Problem to work on →
For the records below, tally the lines that include the word "great" and report the number alone.

(Data records)
Segment Open
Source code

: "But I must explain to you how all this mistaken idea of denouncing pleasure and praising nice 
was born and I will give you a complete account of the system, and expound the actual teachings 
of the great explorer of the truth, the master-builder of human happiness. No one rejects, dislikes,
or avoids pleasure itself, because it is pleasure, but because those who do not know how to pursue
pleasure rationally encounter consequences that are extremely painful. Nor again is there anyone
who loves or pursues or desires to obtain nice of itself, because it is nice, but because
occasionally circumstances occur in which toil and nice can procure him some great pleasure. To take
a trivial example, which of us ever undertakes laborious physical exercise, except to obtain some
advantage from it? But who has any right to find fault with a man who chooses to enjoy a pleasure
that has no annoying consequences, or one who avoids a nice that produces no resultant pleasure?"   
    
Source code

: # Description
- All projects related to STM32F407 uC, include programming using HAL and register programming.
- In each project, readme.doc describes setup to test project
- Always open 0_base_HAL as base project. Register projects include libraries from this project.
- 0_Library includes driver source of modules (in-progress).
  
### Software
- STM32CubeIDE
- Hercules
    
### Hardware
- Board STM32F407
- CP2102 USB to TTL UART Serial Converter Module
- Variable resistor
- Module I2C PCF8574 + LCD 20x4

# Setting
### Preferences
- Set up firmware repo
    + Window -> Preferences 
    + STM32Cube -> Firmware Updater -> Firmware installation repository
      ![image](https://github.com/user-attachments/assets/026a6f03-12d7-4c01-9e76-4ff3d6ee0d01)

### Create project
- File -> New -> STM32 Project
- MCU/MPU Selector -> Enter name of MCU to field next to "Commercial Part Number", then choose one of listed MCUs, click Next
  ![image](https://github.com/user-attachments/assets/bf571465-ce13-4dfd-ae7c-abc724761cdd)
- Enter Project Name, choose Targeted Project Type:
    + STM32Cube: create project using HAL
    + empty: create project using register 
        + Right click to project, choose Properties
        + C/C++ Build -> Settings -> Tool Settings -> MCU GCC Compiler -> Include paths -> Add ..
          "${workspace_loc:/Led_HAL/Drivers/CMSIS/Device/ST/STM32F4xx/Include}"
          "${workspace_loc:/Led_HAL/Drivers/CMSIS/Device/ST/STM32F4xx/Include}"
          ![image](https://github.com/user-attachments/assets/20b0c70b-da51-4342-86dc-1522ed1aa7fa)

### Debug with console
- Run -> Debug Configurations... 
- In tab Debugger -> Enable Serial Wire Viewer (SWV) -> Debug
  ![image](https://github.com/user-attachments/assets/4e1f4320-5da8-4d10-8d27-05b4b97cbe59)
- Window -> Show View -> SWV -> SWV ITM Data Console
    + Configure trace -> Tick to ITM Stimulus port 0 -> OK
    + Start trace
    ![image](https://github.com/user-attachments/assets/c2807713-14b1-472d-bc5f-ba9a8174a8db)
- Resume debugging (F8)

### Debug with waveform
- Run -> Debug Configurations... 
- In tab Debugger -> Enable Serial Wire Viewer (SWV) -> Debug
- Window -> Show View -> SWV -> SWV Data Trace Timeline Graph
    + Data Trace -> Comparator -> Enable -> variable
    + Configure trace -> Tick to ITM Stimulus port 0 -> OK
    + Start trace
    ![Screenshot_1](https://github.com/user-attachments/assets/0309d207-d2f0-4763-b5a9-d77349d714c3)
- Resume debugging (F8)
Segment Closed
Written answer →
2